Kraft has confirmed the sale its Life Savers and Altoids brands to Wrigley. The move complements the broader strategies of both companies: Wrigley makes a sensible move to grow its range, while Kraft unloads an operation that was unlikely to sit well in its global stable of super brands.


Rumours emerged last month of Kraft’s plans to divest its confectionery brands following some disappointing sales figures. The plans also formed part of a wider programme that the company is undertaking to streamline its brand portfolio and focus its resources on markets in which it has a dominant position. The deal with Wrigley, which is worth US$1.48bn and also includes the Trolli and Sugus brands, therefore comes as little surprise.

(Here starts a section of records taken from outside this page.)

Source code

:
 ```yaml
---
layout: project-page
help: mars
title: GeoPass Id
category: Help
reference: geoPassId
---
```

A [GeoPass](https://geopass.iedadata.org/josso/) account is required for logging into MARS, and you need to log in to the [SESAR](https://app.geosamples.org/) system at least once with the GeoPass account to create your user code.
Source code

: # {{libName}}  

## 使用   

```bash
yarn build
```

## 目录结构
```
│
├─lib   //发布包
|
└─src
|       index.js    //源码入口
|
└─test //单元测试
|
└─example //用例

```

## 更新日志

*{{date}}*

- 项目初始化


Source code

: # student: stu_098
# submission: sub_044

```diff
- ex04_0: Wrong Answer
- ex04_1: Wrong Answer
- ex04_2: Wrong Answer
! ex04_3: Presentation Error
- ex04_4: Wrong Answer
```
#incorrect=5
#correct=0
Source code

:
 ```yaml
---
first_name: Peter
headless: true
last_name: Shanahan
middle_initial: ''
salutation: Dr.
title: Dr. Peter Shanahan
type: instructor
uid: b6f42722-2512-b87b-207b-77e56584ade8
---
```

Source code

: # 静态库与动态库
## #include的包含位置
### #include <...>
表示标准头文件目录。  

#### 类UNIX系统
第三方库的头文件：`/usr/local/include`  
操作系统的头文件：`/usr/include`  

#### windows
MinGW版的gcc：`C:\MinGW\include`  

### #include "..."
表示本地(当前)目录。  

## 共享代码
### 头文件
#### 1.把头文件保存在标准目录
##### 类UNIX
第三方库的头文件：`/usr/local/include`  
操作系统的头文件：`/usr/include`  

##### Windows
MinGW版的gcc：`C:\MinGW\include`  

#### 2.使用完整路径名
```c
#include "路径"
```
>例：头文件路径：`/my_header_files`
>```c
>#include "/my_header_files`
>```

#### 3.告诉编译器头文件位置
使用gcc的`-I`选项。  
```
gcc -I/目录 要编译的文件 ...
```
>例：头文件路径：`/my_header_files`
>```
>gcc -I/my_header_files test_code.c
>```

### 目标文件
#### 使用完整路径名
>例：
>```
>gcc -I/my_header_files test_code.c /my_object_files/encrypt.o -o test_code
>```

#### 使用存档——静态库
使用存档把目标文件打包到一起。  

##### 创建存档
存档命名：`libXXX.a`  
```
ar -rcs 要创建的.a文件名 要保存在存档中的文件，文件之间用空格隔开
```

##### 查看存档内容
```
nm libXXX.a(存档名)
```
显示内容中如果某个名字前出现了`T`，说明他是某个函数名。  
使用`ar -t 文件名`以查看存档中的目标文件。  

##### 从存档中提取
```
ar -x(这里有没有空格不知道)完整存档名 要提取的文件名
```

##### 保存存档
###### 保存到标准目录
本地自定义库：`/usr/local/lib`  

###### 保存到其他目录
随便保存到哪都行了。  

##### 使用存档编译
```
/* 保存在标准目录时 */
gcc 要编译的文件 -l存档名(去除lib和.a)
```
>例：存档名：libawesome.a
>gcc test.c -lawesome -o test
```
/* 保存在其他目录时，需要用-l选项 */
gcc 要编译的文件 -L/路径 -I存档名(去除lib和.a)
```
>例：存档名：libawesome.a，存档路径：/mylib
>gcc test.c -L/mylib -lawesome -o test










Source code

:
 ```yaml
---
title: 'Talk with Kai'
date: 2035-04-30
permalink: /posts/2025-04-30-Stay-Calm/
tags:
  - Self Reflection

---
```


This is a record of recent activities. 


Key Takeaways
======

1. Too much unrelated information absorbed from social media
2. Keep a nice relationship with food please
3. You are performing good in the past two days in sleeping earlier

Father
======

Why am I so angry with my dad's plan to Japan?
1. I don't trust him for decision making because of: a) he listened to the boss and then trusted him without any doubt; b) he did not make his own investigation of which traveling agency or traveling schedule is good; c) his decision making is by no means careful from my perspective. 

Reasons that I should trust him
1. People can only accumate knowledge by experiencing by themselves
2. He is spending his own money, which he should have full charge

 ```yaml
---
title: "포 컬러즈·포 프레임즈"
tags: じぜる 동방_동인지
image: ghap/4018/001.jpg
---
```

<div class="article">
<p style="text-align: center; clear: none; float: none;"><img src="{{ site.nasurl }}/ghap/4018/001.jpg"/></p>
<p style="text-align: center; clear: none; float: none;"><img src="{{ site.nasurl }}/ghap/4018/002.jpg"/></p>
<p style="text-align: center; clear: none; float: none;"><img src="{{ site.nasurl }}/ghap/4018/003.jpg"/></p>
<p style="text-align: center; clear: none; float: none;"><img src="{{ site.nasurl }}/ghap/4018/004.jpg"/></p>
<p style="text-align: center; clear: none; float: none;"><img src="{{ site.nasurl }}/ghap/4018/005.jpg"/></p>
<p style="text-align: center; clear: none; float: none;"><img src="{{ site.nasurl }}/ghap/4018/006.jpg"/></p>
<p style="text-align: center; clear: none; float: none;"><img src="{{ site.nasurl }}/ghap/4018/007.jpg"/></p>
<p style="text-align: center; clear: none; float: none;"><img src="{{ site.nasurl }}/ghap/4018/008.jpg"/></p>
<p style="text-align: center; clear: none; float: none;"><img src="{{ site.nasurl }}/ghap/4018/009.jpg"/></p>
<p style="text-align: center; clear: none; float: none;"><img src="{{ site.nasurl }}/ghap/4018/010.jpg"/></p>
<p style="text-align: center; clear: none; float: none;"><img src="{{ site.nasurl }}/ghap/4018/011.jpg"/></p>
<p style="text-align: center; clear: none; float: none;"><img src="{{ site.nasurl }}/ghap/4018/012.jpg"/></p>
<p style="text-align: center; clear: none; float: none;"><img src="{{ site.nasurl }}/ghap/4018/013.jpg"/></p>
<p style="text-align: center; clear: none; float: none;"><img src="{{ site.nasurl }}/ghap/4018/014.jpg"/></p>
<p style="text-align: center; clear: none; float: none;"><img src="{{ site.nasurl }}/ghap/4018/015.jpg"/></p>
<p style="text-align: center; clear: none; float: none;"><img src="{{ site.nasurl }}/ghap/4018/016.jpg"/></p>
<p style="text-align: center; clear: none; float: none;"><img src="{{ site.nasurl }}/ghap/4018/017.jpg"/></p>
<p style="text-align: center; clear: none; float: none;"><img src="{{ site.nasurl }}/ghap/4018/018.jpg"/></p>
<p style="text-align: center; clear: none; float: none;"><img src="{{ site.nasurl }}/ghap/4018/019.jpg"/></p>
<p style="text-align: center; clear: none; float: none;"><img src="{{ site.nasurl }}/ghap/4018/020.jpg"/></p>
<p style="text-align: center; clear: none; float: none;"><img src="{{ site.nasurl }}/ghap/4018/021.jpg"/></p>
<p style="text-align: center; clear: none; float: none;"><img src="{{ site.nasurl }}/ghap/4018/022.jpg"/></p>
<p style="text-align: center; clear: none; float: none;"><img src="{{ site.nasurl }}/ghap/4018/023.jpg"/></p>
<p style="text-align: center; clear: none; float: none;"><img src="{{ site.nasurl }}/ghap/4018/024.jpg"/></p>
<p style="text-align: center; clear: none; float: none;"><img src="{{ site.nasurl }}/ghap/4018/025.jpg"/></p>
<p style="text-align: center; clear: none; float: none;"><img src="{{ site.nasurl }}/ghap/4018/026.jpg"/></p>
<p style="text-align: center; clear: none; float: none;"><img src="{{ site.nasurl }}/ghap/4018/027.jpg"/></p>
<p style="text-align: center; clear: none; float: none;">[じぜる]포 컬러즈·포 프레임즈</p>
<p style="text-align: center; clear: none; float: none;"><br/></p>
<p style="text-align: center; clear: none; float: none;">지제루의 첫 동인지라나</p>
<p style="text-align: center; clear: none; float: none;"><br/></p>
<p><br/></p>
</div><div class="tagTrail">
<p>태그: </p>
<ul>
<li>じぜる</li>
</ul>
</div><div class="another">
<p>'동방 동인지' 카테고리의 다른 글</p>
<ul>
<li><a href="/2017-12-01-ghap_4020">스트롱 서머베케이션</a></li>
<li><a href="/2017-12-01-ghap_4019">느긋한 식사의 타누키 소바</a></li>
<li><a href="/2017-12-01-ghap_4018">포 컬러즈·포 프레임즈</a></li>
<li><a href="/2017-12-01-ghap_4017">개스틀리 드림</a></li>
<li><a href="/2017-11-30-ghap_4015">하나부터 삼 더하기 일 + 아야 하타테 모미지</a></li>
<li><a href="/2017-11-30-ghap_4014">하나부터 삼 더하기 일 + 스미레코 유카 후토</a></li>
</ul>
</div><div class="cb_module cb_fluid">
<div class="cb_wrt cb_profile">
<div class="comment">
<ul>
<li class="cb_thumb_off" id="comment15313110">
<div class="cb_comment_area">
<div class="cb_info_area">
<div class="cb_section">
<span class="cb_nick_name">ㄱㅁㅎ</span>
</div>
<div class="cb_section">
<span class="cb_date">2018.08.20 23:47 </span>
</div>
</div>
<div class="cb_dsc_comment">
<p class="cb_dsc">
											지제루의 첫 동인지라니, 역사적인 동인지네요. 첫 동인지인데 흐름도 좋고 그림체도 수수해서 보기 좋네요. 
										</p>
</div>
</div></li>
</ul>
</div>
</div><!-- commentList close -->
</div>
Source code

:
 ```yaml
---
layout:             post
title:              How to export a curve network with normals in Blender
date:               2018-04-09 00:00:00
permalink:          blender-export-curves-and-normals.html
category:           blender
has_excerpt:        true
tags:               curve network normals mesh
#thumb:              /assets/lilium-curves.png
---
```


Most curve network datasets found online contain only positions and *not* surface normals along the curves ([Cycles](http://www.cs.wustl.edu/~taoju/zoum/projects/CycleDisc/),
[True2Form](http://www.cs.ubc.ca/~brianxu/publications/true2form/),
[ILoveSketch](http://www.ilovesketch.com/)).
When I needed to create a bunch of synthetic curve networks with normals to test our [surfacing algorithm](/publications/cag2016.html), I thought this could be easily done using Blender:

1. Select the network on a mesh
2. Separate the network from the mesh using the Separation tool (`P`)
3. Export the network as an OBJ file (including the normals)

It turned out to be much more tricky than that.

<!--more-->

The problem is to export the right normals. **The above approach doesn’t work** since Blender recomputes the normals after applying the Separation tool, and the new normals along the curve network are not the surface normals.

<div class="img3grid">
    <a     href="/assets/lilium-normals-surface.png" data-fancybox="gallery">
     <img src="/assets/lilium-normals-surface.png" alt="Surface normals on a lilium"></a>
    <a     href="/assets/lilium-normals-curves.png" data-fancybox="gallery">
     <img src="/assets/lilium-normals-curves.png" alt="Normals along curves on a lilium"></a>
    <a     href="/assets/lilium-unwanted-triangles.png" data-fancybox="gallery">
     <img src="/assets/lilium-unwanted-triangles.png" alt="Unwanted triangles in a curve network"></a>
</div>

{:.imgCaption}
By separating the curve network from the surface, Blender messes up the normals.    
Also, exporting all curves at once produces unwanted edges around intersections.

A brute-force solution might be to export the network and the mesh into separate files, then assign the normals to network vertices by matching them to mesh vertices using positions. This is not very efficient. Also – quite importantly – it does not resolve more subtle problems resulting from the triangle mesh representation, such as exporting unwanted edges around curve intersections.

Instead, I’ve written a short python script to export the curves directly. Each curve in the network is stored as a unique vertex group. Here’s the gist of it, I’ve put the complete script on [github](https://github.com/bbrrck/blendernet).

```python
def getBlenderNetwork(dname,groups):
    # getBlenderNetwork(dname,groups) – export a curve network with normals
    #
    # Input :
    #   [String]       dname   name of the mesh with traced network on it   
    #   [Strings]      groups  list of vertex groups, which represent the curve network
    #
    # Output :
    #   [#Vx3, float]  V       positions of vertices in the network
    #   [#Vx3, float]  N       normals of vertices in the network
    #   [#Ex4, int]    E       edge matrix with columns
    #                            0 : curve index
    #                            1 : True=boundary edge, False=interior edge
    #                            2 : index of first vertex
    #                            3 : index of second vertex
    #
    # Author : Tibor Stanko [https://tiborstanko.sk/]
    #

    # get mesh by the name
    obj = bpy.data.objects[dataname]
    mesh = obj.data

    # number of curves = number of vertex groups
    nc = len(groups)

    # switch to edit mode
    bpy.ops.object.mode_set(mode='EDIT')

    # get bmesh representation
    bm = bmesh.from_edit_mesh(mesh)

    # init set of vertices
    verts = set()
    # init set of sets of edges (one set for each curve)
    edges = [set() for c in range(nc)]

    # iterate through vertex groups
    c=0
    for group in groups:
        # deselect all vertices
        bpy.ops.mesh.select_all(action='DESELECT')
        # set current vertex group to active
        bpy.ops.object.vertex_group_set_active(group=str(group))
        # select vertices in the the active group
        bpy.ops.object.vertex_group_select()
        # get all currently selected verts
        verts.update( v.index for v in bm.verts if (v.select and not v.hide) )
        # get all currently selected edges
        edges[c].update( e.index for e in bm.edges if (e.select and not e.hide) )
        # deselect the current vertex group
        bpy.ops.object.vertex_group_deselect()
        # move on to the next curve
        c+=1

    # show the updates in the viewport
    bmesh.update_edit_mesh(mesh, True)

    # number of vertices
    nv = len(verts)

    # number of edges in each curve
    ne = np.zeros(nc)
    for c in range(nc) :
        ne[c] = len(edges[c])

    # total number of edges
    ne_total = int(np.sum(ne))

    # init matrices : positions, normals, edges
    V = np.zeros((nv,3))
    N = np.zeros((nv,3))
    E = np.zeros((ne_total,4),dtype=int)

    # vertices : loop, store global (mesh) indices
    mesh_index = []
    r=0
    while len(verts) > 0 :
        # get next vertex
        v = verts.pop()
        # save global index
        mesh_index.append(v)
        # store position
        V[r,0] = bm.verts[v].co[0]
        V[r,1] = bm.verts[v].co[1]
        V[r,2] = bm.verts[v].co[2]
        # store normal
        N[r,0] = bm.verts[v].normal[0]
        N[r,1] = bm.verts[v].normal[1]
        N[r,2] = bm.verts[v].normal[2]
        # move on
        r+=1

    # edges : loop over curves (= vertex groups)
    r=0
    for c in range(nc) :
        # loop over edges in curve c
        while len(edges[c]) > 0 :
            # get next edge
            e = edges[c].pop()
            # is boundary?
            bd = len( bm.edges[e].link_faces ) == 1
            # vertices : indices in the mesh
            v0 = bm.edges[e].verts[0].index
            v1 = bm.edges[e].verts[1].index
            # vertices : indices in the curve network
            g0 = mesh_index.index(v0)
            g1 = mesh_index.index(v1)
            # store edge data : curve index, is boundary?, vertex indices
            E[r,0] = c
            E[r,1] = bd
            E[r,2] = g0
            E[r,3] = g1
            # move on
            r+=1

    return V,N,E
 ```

From Kraft’s point of view, the $1.48bn that it is getting constitutes a better price than many had expected when it put the brands up for sale. Although Kraft did not say what it will do with the proceeds, the company has generally been using cash for share repurchases, dividends and to lower debt while it also looks for suitable acquisitions that fit its global portfolio of major brands. 


In contrast, the agreement is the biggest in Wrigley’s 113-year history, and saw it beat rival bidders including Cadbury Schweppes and Nestlé. Crucially, the deal facilitates expansion in the confectionery segment, where it already has considerable distribution capabilities through its gum business. It should also be able to dedicate itself to the development of the brands in a way that Kraft could not – for example, an obvious step would be to sell them alongside its gum range at superstore checkout desks.


Wrigley has long been eager to expand beyond its traditional chewing gum business but previous attempts have been largely unsuccessful. The company tried to buy the chocolate producer Hershey in 2002 but the deal fell through after Hershey’s controlling trust pulled it off the market. The Life Savers-Altoids acquisition allows it to grow its product range without moving too far from its core competencies.


Given the clear, tangible benefits that both parties are extracting from the deal, and the manner in which the benefits complement their respective strategic directions, this deal was concluded relatively smoothly. Kraft will be hoping the sale of other non-core elements of its business is similarly painless.